[PROBLEM REQUIREMENTS]
All of the data is to be printed exactly, though the images must be left off.

[INPUT]
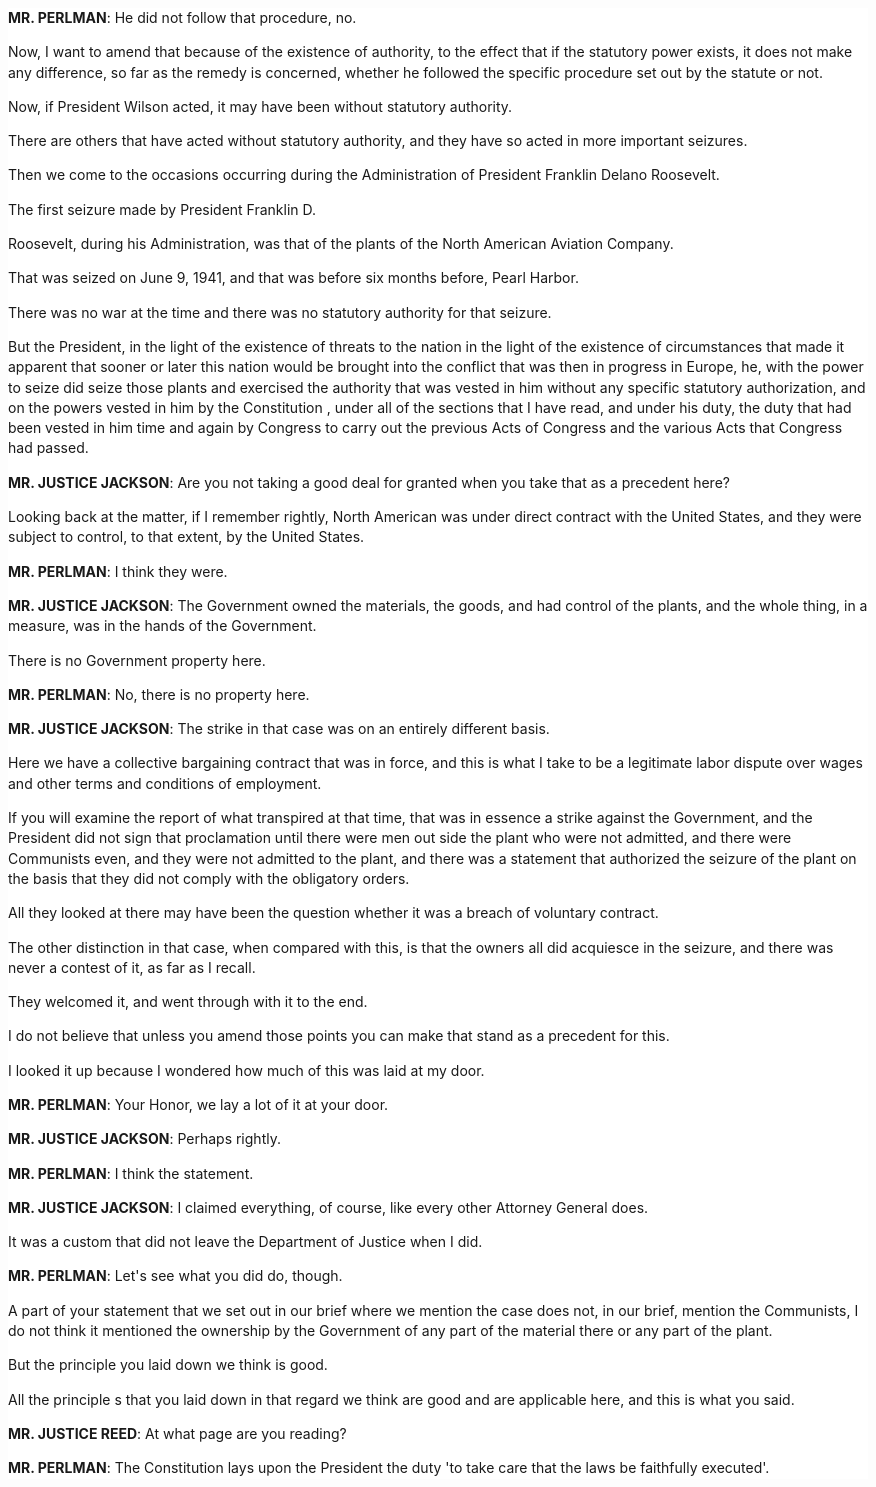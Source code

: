   <p><b>MR. PERLMAN</b>: He did not follow that procedure, no.</p>
  <p>Now, I want to amend that because of the existence of authority, to the effect that if the statutory power exists, it does not make any difference, so far as the remedy is concerned, whether he followed the specific procedure set out by the statute or not.</p>
  <p>Now, if President Wilson acted, it may have been without statutory authority.</p>
  <p>There are others that have acted without statutory authority, and they have so acted in more important seizures.</p>
  <p>Then we come to the occasions occurring during the Administration of President Franklin Delano Roosevelt.</p>
  <p>The first seizure made by President Franklin D.</p>
  <p>Roosevelt, during his Administration, was that of the plants of the North American Aviation Company.</p>
  <p>That was seized on June 9, 1941, and that was before six months before, Pearl Harbor.</p>
  <p>There was no war at the time and there was no statutory authority for that seizure.</p>
  <p>But the President, in the light of the existence of threats to the nation in the light of the existence of circumstances that made it apparent that sooner or later this nation would be brought into the conflict that was then in progress in Europe, he, with the power to seize did seize those plants and exercised the authority that was vested in him without any specific statutory authorization, and on the powers vested in him by the Constitution , under all of the sections that I have read, and under his duty, the duty that had been vested in him time and again by Congress to carry out the previous Acts of Congress and the various Acts that Congress had passed.</p>
  <p><b>MR. JUSTICE JACKSON</b>: Are you not taking a good deal for granted when you take that as a precedent here?</p>
  <p>Looking back at the matter, if I remember rightly, North American was under direct contract with the United States, and they were subject to control, to that extent, by the United States.</p>
  <p><b>MR. PERLMAN</b>: I think they were.</p>
  <p><b>MR. JUSTICE JACKSON</b>: The Government owned the materials, the goods, and had control of the plants, and the whole thing, in a measure, was in the hands of the Government.</p>
  <p>There is no Government property here.</p>
  <p><b>MR. PERLMAN</b>: No, there is no property here.</p>
  <p><b>MR. JUSTICE JACKSON</b>: The strike in that case was on an entirely different basis.</p>
  <p>Here we have a collective bargaining contract that was in force, and this is what I take to be a legitimate labor dispute over wages and other terms and conditions of employment.</p>
  <p>If you will examine the report of what transpired at that time, that was in essence a strike against the Government, and the President did not sign that proclamation until there were men out side the plant who were not admitted, and there were Communists even, and they were not admitted to the plant, and there was a statement that authorized the seizure of the plant on the basis that they did not comply with the obligatory orders.</p>
  <p>All they looked at there may have been the question whether it was a breach of voluntary contract.</p>
  <p>The other distinction in that case, when compared with this, is that the owners all did acquiesce in the seizure, and there was never a contest of it, as far as I recall.</p>
  <p>They welcomed it, and went through with it to the end.</p>
  <p>I do not believe that unless you amend those points you can make that stand as a precedent for this.</p>
  <p>I looked it up because I wondered how much of this was laid at my door.</p>
  <p><b>MR. PERLMAN</b>: Your Honor, we lay a lot of it at your door.</p>
  <p><b>MR. JUSTICE JACKSON</b>: Perhaps rightly.</p>
  <p><b>MR. PERLMAN</b>: I think the statement.</p>
  <p><b>MR. JUSTICE JACKSON</b>: I claimed everything, of course, like every other Attorney General does.</p>
  <p>It was a custom that did not leave the Department of Justice when I did.</p>
  <p><b>MR. PERLMAN</b>: Let's see what you did do, though.</p>
  <p>A part of your statement that we set out in our brief where we mention the case does not, in our brief, mention the Communists, I do not think it mentioned the ownership by the Government of any part of the material there or any part of the plant.</p>
  <p>But the principle you laid down we think is good.</p>
  <p>All the principle s that you laid down in that regard we think are good and are applicable here, and this is what you said.</p>
  <p><b>MR. JUSTICE REED</b>: At what page are you reading?</p>
  <p><b>MR. PERLMAN</b>: The Constitution lays upon the President the duty 'to take care that the laws be faithfully executed'.</p>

[ANSWER TO THIS EXERCISE]
Source code

:   <p><b>MR. PERLMAN</b>: He did not follow that procedure, no.</p>
  <p>Now, I want to amend that because of the existence of authority, to the effect that if the statutory power exists, it does not make any difference, so far as the remedy is concerned, whether he followed the specific procedure set out by the statute or not.</p>
  <p>Now, if President Wilson acted, it may have been without statutory authority.</p>
  <p>There are others that have acted without statutory authority, and they have so acted in more important seizures.</p>
  <p>Then we come to the occasions occurring during the Administration of President Franklin Delano Roosevelt.</p>
  <p>The first seizure made by President Franklin D.</p>
  <p>Roosevelt, during his Administration, was that of the plants of the North American Aviation Company.</p>
  <p>That was seized on June 9, 1941, and that was before six months before, Pearl Harbor.</p>
  <p>There was no war at the time and there was no statutory authority for that seizure.</p>
  <p>But the President, in the light of the existence of threats to the nation in the light of the existence of circumstances that made it apparent that sooner or later this nation would be brought into the conflict that was then in progress in Europe, he, with the power to seize did seize those plants and exercised the authority that was vested in him without any specific statutory authorization, and on the powers vested in him by the Constitution , under all of the sections that I have read, and under his duty, the duty that had been vested in him time and again by Congress to carry out the previous Acts of Congress and the various Acts that Congress had passed.</p>
  <p><b>MR. JUSTICE JACKSON</b>: Are you not taking a good deal for granted when you take that as a precedent here?</p>
  <p>Looking back at the matter, if I remember rightly, North American was under direct contract with the United States, and they were subject to control, to that extent, by the United States.</p>
  <p><b>MR. PERLMAN</b>: I think they were.</p>
  <p><b>MR. JUSTICE JACKSON</b>: The Government owned the materials, the goods, and had control of the plants, and the whole thing, in a measure, was in the hands of the Government.</p>
  <p>There is no Government property here.</p>
  <p><b>MR. PERLMAN</b>: No, there is no property here.</p>
  <p><b>MR. JUSTICE JACKSON</b>: The strike in that case was on an entirely different basis.</p>
  <p>Here we have a collective bargaining contract that was in force, and this is what I take to be a legitimate labor dispute over wages and other terms and conditions of employment.</p>
  <p>If you will examine the report of what transpired at that time, that was in essence a strike against the Government, and the President did not sign that proclamation until there were men out side the plant who were not admitted, and there were Communists even, and they were not admitted to the plant, and there was a statement that authorized the seizure of the plant on the basis that they did not comply with the obligatory orders.</p>
  <p>All they looked at there may have been the question whether it was a breach of voluntary contract.</p>
  <p>The other distinction in that case, when compared with this, is that the owners all did acquiesce in the seizure, and there was never a contest of it, as far as I recall.</p>
  <p>They welcomed it, and went through with it to the end.</p>
  <p>I do not believe that unless you amend those points you can make that stand as a precedent for this.</p>
  <p>I looked it up because I wondered how much of this was laid at my door.</p>
  <p><b>MR. PERLMAN</b>: Your Honor, we lay a lot of it at your door.</p>
  <p><b>MR. JUSTICE JACKSON</b>: Perhaps rightly.</p>
  <p><b>MR. PERLMAN</b>: I think the statement.</p>
  <p><b>MR. JUSTICE JACKSON</b>: I claimed everything, of course, like every other Attorney General does.</p>
  <p>It was a custom that did not leave the Department of Justice when I did.</p>
  <p><b>MR. PERLMAN</b>: Let's see what you did do, though.</p>
  <p>A part of your statement that we set out in our brief where we mention the case does not, in our brief, mention the Communists, I do not think it mentioned the ownership by the Government of any part of the material there or any part of the plant.</p>
  <p>But the principle you laid down we think is good.</p>
  <p>All the principle s that you laid down in that regard we think are good and are applicable here, and this is what you said.</p>
  <p><b>MR. JUSTICE REED</b>: At what page are you reading?</p>
  <p><b>MR. PERLMAN</b>: The Constitution lays upon the President the duty 'to take care that the laws be faithfully executed'.</p>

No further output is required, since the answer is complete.